(Source texts of formatted documents)
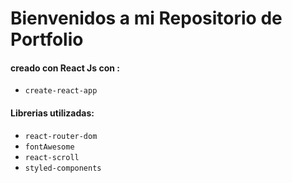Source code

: # Bienvenidos a mi Repositorio de Portfolio

#### creado con React Js con :
- `create-react-app`

#### Librerias utilizadas:
- `react-router-dom`
- `fontAwesome`
- `react-scroll`
- `styled-components`

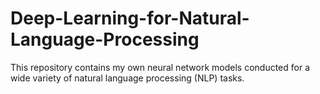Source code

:# Deep-Learning-for-Natural-Language-Processing
This repository contains my own neural network models conducted for a wide variety of natural language processing (NLP) tasks.
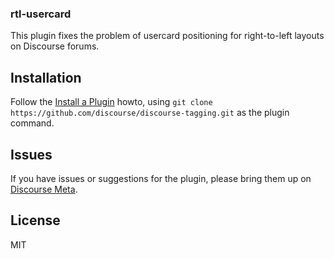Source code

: ### rtl-usercard

This plugin fixes the problem of usercard positioning for right-to-left
layouts on Discourse forums.

## Installation

Follow the [Install a Plugin](https://meta.discourse.org/t/install-a-plugin/19157) howto, using
`git clone https://github.com/discourse/discourse-tagging.git` as the plugin command.

## Issues

If you have issues or suggestions for the plugin, please bring them up on [Discourse Meta](https://meta.discourse.org).

## License

MIT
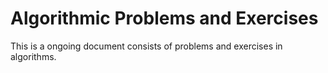 # Algorithmic Problems and Exercises

This is a ongoing document consists of problems and exercises in algorithms.
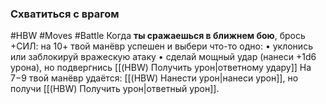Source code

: ### Схватиться с врагом

#HBW #Moves #Battle
Когда **ты сражаешься в ближнем бою**, брось +СИЛ: на 10+ твой манёвр успешен и выбери что-то одно: 
• уклонись или заблокируй вражескую атаку 
• сделай мощный удар (нанеси +1d6 урона), но подвергнись [[(HBW) Получить урон|ответному удару]]
На 7−9 твой манёвр удаётся: [[(HBW) Нанести урон|нанеси урон]], но получи [[(HBW) Получить урон|ответный урон]].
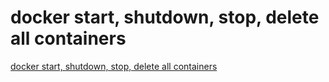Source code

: # docker start, shutdown, stop, delete all containers
[docker start, shutdown, stop, delete all containers](https://aiwithcloud.com/2022/09/15/docker_start_shutdown_stop_delete_all_containers/)
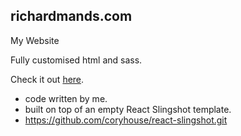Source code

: ## richardmands.com

My Website

Fully customised html and sass.

Check it out <a target="blank" href="https://serene-bayou-99800.herokuapp.com/">here</a>.

* code written by me.
* built on top of an empty React Slingshot template.
* https://github.com/coryhouse/react-slingshot.git
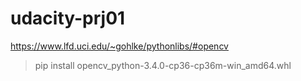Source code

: # udacity-prj01

https://www.lfd.uci.edu/~gohlke/pythonlibs/#opencv


>pip install opencv_python-3.4.0-cp36-cp36m-win_amd64.whl
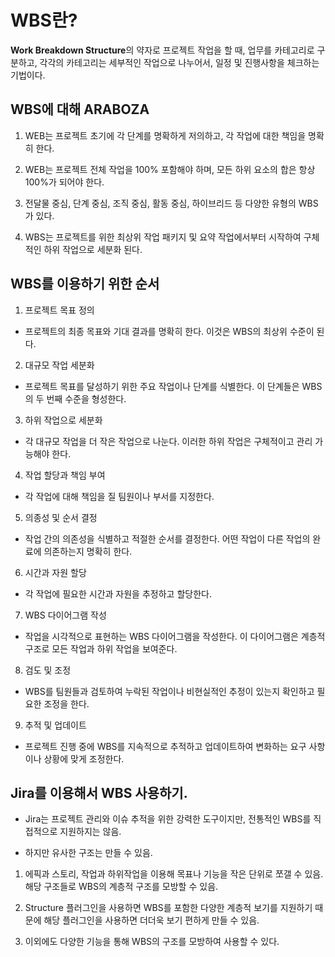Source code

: # WBS란?

**Work Breakdown Structure**의 약자로 프로젝트 작업을 할 때, 업무를 카테고리로 구분하고, 각각의 카테고리는 세부적인 작업으로 나누어서, 일정 및 진행사항을 체크하는 기법이다.

## WBS에 대해 ARABOZA

1. WEB는 프로젝트 초기에 각 단계를 명확하게 저의하고, 각 작업에 대한 책임을 명확히 한다.

2. WEB는 프로젝트 전체 작업을 100% 포함해야 하며, 모든 하위 요소의 합은 항상 100%가 되어야 한다.

3. 전달물 중심, 단계 중심, 조직 중심, 활동 중심, 하이브리드 등 다양한 유형의 WBS가 있다.

4. WBS는 프로젝트를 위한 최상위 작업 패키지 및 요약 작업에서부터 시작하여 구체적인 하위 작업으로 세분화 된다.

## WBS를 이용하기 위한 순서

1. 프로젝트 목표 정의

- 프로젝트의 최종 목표와 기대 결과를 명확히 한다. 이것은 WBS의 최상위 수준이 된다.

2. 대규모 작업 세분화

- 프로젝트 목표를 달성하기 위한 주요 작업이나 단계를 식별한다. 이 단계들은 WBS의 두 번째 수준을 형성한다.

3. 하위 작업으로 세분화

- 각 대규모 작업을 더 작은 작업으로 나눈다. 이러한 하위 작업은 구체적이고 관리 가능해야 한다.

4. 작업 할당과 책임 부여

- 각 작업에 대해 책임을 질 팀원이나 부서를 지정한다.

5. 의종성 및 순서 결정

- 작업 간의 의존성을 식별하고 적절한 순서를 결정한다. 어떤 작업이 다른 작업의 완료에 의존하는지 명확히 한다.

6. 시간과 자원 할당

- 각 작업에 필요한 시간과 자원을 추정하고 할당한다.

7. WBS 다이어그램 작성

- 작업을 시각적으로 표현하는 WBS 다이어그램을 작성한다. 이 다이어그램은 계층적 구조로 모든 작업과 하위 작업을 보여준다.

8. 검도 및 조정

- WBS를 팀원들과 검토하여 누락된 작업이나 비현실적인 추정이 있는지 확인하고 필요한 조정을 한다.

9. 추적 및 업데이트

- 프로젝트 진행 중에 WBS를 지속적으로 추적하고 업데이트하여 변화하는 요구 사항이나 상황에 맞게 조정한다.

## Jira를 이용해서 WBS 사용하기.

- Jira는 프로젝트 관리와 이슈 추적을 위한 강력한 도구이지만, 전통적인 WBS를 직접적으로 지원하지는 않음.

- 하지만 유사한 구조는 만들 수 있음.

1. 에픽과 스토리, 작업과 하위작업을 이용해 목표나 기능을 작은 단위로 쪼갤 수 있음. 해당 구조들로 WBS의 계층적 구조를 모방할 수 있음.

2. Structure 플러그인을 사용하면 WBS를 포함한 다양한 계층적 보기를 지원하기 때문에 해당 플러그인을 사용하면 더더욱 보기 편하게 만들 수 있음.

3. 이외에도 다양한 기능을 통해 WBS의 구조를 모방하여 사용할 수 있다.
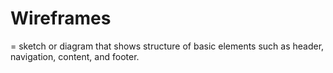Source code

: # Wireframes

= sketch or diagram that shows structure of basic elements such as header, navigation, content, and footer. 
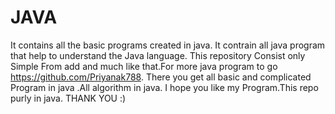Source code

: # JAVA
It contains all the basic programs created in java.
It contrain all  java program that help to understand the Java language.
This repository Consist only Simple From add and much like that.For more java program to go https://github.com/Priyanak788.
There you get all basic and complicated Program in java .All algorithm in java.
 I hope you like my Program.This repo purly in java. 
                    THANK YOU :)
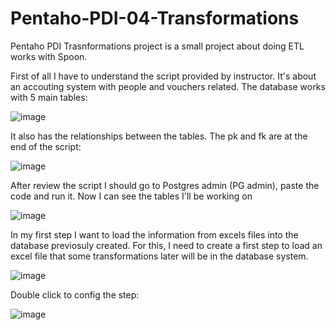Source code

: # Pentaho-PDI-04-Transformations
Pentaho PDI Trasnformations project is a small project about doing ETL works with Spoon.


First of all I have to understand the script provided by instructor. 
It's about an accouting system with people and vouchers related. The database works with 5 main tables:

![image](https://user-images.githubusercontent.com/20979227/230801509-480d83da-2c8f-4341-884d-5bc2480e7517.png)

It also has the relationships between the tables. The pk and fk are at the end of the script:

![image](https://user-images.githubusercontent.com/20979227/230801637-b00cc0fa-4861-4f23-b5bc-af4a04175bc1.png)

After review the script I should go to Postgres admin (PG admin), paste the code and run it. Now I can see the tables I'll be working on

![image](https://user-images.githubusercontent.com/20979227/230801956-f2c66527-e755-4928-b787-e9af0fa88bcb.png)

In my first step I want to load the information from excels files into the database previosuly created. For this, I need to create a first step to load an excel file that some transformations later will be in the database system.

![image](https://user-images.githubusercontent.com/20979227/230802312-7f4ece20-1d01-41a8-a0c9-64f6ccef31e8.png)

Double click to config the step:

![image](https://user-images.githubusercontent.com/20979227/230802419-56fc3629-077c-4020-aca6-a8bad7b87a7c.png)

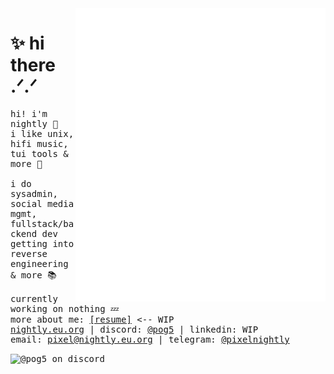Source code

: <img align="right" width="400" alt="metrics" src="left.github.svg">
<h1>✨ hi there .ᐟ.ᐟ</h1>
<samp>
  
  hi! i'm nightly 👋
  <br>
  i like unix, hifi music, tui tools & more 🎵
  <br>
  <br>
  i do sysadmin, social media mgmt, fullstack/backend dev
  <br>
  getting into reverse engineering & more 📚
  <br>
  <br>
  currently working on nothing 💤
  <br>
  more about me: <a href="https://resume.nightly.eu.org">[resume]</a> <-- WIP 
  <br>
  <a href="https://nightly.eu.org">nightly.eu.org</a> | discord: <a href="https://discord.com/users/1063801507515998208">@pog5</a> | linkedin: WIP
  <br>
  email: <a href="mailto:pixel@nightly.eu.org">pixel@nightly.eu.org</a> | telegram: <a href="https://t.me/pixelnightly">@pixelnightly</a>
</samp>

<img alt="@pog5 on discord" src="https://discord.c99.nl/widget/theme-3/1063801507515998208.png">




<!-- 
<img align="left" width="400" alt="metrics" src="right.github.svg">
hi there :)
img align="right" src="https://readme-jokes.vercel.app/api"> 
-->
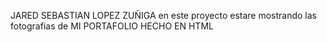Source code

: JARED SEBASTIAN LOPEZ ZUÑIGA
en este proyecto estare mostrando las fotografias de MI PORTAFOLIO HECHO EN HTML
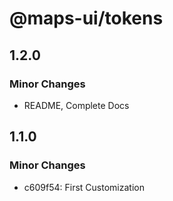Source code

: # @maps-ui/tokens

## 1.2.0

### Minor Changes

- README, Complete Docs

## 1.1.0

### Minor Changes

- c609f54: First Customization
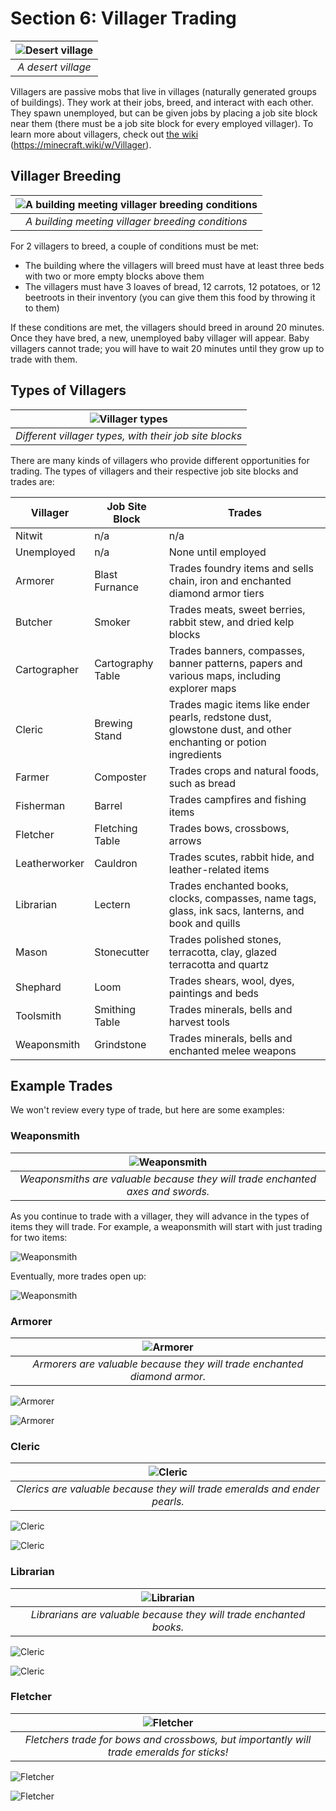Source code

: # Section 6: Villager Trading

| ![Desert village](images/desert-village.png) |
|:--:|
| *A desert village* |

Villagers are passive mobs that live in villages (naturally generated groups of buildings). They work at their jobs, breed, and interact with each other. They spawn unemployed, but can be given jobs by placing a job site block near them (there must be a job site block for every employed villager). To learn more about villagers, check out [the wiki](https://minecraft.wiki/w/Villager) (https://minecraft.wiki/w/Villager).

## Villager Breeding

| ![A building meeting villager breeding conditions](images/breeding-conditions.png) |
|:--:|
| *A building meeting villager breeding conditions* |

For 2 villagers to breed, a couple of conditions must be met:
* The building where the villagers will breed must have at least three beds with two or more empty blocks above them
* The villagers must have 3 loaves of bread, 12 carrots, 12 potatoes, or 12 beetroots in their inventory (you can give them this food by throwing it to them)

If these conditions are met, the villagers should breed in around 20 minutes. Once they have bred, a new, unemployed baby villager will appear. Baby villagers cannot trade; you will have to wait 20 minutes until they grow up to trade with them.

## Types of Villagers

| ![Villager types](images/trading-1.png) |
|:--:|
| *Different villager types, with their job site blocks* |

There are many kinds of villagers who provide different opportunities for trading. The types of villagers and their respective job site blocks and trades are:

| Villager    | Job Site Block   | Trades |
| ----------- | ---------------- | ---- |
|Nitwit       | n/a              | n/a |
|Unemployed   | n/a              | None until employed |
|Armorer      | Blast Furnance   | Trades foundry items and sells chain, iron and enchanted diamond armor tiers|
|Butcher      | Smoker           | Trades meats, sweet berries, rabbit stew, and dried kelp blocks |
|Cartographer | Cartography Table| Trades banners, compasses, banner patterns, papers and various maps, including explorer maps|
|Cleric       | Brewing Stand    | Trades magic items like ender pearls, redstone dust, glowstone dust, and other enchanting or potion ingredients|
|Farmer       | Composter        | Trades crops and natural foods, such as bread|
|Fisherman    | Barrel           | Trades campfires and fishing items|
|Fletcher     | Fletching Table  | Trades bows, crossbows, arrows|
|Leatherworker| Cauldron         | Trades scutes, rabbit hide, and leather-related items|
|Librarian    | Lectern          | Trades enchanted books, clocks, compasses, name tags, glass, ink sacs, lanterns, and book and quills|
|Mason        | Stonecutter      | Trades polished stones, terracotta, clay, glazed terracotta and quartz|
|Shephard     | Loom             | Trades shears, wool, dyes, paintings and beds|
|Toolsmith    | Smithing Table   | Trades minerals, bells and harvest tools|
|Weaponsmith  | Grindstone       | Trades minerals, bells and enchanted melee weapons|

## Example Trades

We won't review every type of trade, but here are some examples:

### Weaponsmith

| ![Weaponsmith](images/Plains_Weaponsmith.png) |
|:--:|
| *Weaponsmiths are valuable because they will trade enchanted axes and swords.* |

As you continue to trade with a villager, they will advance in the types of items they will trade. For example, a weaponsmith will start with just trading for two items:

![Weaponsmith](images/trading-weaponsmith-0.png)

Eventually, more trades open up:

![Weaponsmith](images/trading-weaponsmith-1.png)

### Armorer

| ![Armorer](images/Plains_Armorer.png) |
|:--:|
| *Armorers are valuable because they will trade enchanted diamond armor.* |

![Armorer](images/trading-armorer-0.png)

![Armorer](images/trading-armorer-1.png)

### Cleric

| ![Cleric](images/Plains_Cleric.png) |
|:--:|
| *Clerics are valuable because they will trade emeralds and ender pearls.* |

![Cleric](images/trading-cleric-0.png)

![Cleric](images/trading-cleric-1.png)

### Librarian

| ![Librarian](images/Plains_Librarian.png) |
|:--:|
| *Librarians are valuable because they will trade enchanted books.* |

![Cleric](images/trading-librarian-0.png)

![Cleric](images/trading-librarian-1.png)

### Fletcher

| ![Fletcher](images/Plains_Fletcher.png) |
|:--:|
| *Fletchers trade for bows and crossbows, but importantly will trade emeralds for sticks!* |

![Fletcher](images/trading-fletcher-0.png)

![Fletcher](images/trading-fletcher-1.png)
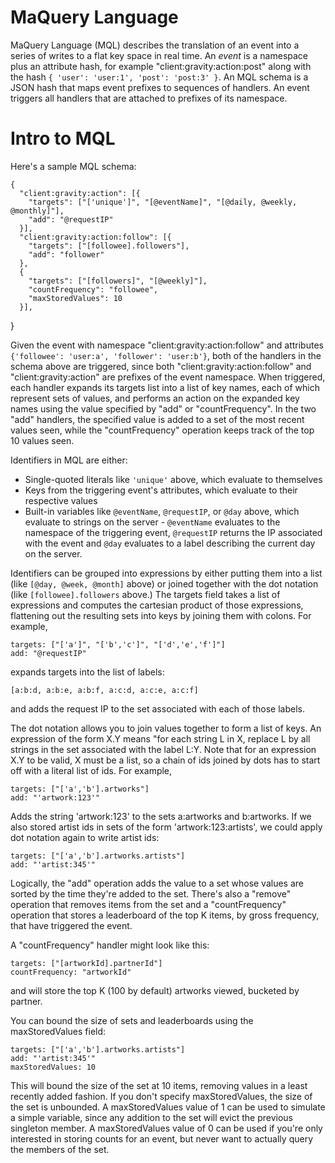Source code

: MaQuery Language
================

MaQuery Language (MQL) describes the translation of an event into a series of
writes to a flat key space in real time. An _event_ is a namespace plus an
attribute hash, for example "client:gravity:action:post" along with the hash
`{ 'user': 'user:1', 'post': 'post:3' }`. An MQL schema is a JSON hash that
maps event prefixes to sequences of handlers. An event triggers all handlers
that are attached to prefixes of its namespace.

Intro to MQL
============

Here's a sample MQL schema:

    {
      "client:gravity:action": [{
        "targets": ["['unique']", "[@eventName]", "[@daily, @weekly, @monthly]"],
        "add": "@requestIP"
      }],
      "client:gravity:action:follow": [{
        "targets": ["[followee].followers"],
        "add": "follower"
      },
      {
        "targets": ["[followers]", "[@weekly]"],
        "countFrequency": "followee",
        "maxStoredValues": 10
      }],
   }

Given the event with namespace "client:gravity:action:follow" and attributes
`{'followee': 'user:a', 'follower': 'user:b'}`, both of the handlers in the
schema above are triggered, since both "client:gravity:action:follow" and
"client:gravity:action" are prefixes of the event namespace. When triggered,
each handler expands its targets list into a list of key names, each of which
represent sets of values, and performs an action on the expanded key names
using the value specified by "add" or "countFrequency". In the two "add"
handlers, the specified value is added to a set of the most recent values
seen, while the "countFrequency" operation keeps track of the top 10 values
seen.

Identifiers in MQL are either:
* Single-quoted literals like `'unique'` above, which evaluate to themselves
* Keys from the triggering event's attributes, which evaluate to their
  respective values
* Built-in variables like `@eventName`, `@requestIP`, or `@day` above, which
  evaluate to strings on the server - `@eventName` evaluates to the namespace
  of the triggering event, `@requestIP` returns the IP associated with the
  event and `@day` evaluates to a label describing the current day on the
  server.

Identifiers can be grouped into expressions by either putting them into a list
(like `[@day, @week, @month]` above) or joined together with the dot notation
(like `[followee].followers` above.) The targets field takes a list of
expressions and computes the cartesian product of those expressions,
flattening out the resulting sets into keys by joining them with colons. For
example,

    targets: ["['a']", "['b','c']", "['d','e','f']"]
    add: "@requestIP"

expands targets into the list of labels:

    [a:b:d, a:b:e, a:b:f, a:c:d, a:c:e, a:c:f]

and adds the request IP to the set associated with each of those labels.

The dot notation allows you to join values together to form a list of keys. An
expression of the form X.Y means "for each string L in X, replace L by all
strings in the set associated with the label L:Y. Note that for an expression X.Y
to be valid, X must be a list, so a chain of ids joined by dots has to start off
with a literal list of ids. For example,

    targets: ["['a','b'].artworks"]
    add: "'artwork:123'"

Adds the string 'artwork:123' to the sets a:artworks and b:artworks. If
we also stored artist ids in sets of the form 'artwork:123:artists', we
could apply dot notation again to write artist ids:

    targets: ["['a','b'].artworks.artists"]
    add: "'artist:345'"

Logically, the "add" operation adds the value to a set whose values are sorted
by the time they're added to the set. There's also a "remove" operation that
removes items from the set and a "countFrequency" operation that stores a 
leaderboard of the top K items, by gross frequency, that have triggered the
event. 

A "countFrequency" handler might look like this:

    targets: ["[artworkId].partnerId"]
    countFrequency: "artworkId"

and will store the top K (100 by default) artworks viewed, bucketed by partner.

You can bound the size of sets and leaderboards using the maxStoredValues field:

    targets: ["['a','b'].artworks.artists"]
    add: "'artist:345'"
    maxStoredValues: 10

This will bound the size of the set at 10 items, removing values in a least
recently added fashion. If you don't specify maxStoredValues, the size of
the set is unbounded. A maxStoredValues value of 1 can be used to simulate
a simple variable, since any addition to the set will evict the previous
singleton member. A maxStoredValues value of 0 can be used if you're only
interested in storing counts for an event, but never want to actually query
the members of the set.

-- INSTRUCTIONS FOR THE TASK --
Your reply should consist solely of the lines above from the line containing "3. 이외에도 다양한 기능을 통해 WBS의 구조를 모방하여 사용할 수 있다." up to and including the line containing "It contrain all", reproduced exactly, minus the pictures.

-- SOLVED EXERCISE --
3. 이외에도 다양한 기능을 통해 WBS의 구조를 모방하여 사용할 수 있다.
Source code

: # Wireframes

= sketch or diagram that shows structure of basic elements such as header, navigation, content, and footer. 
Source code

: # JAVA
It contains all the basic programs created in java.
It contrain all  java program that help to understand the Java language.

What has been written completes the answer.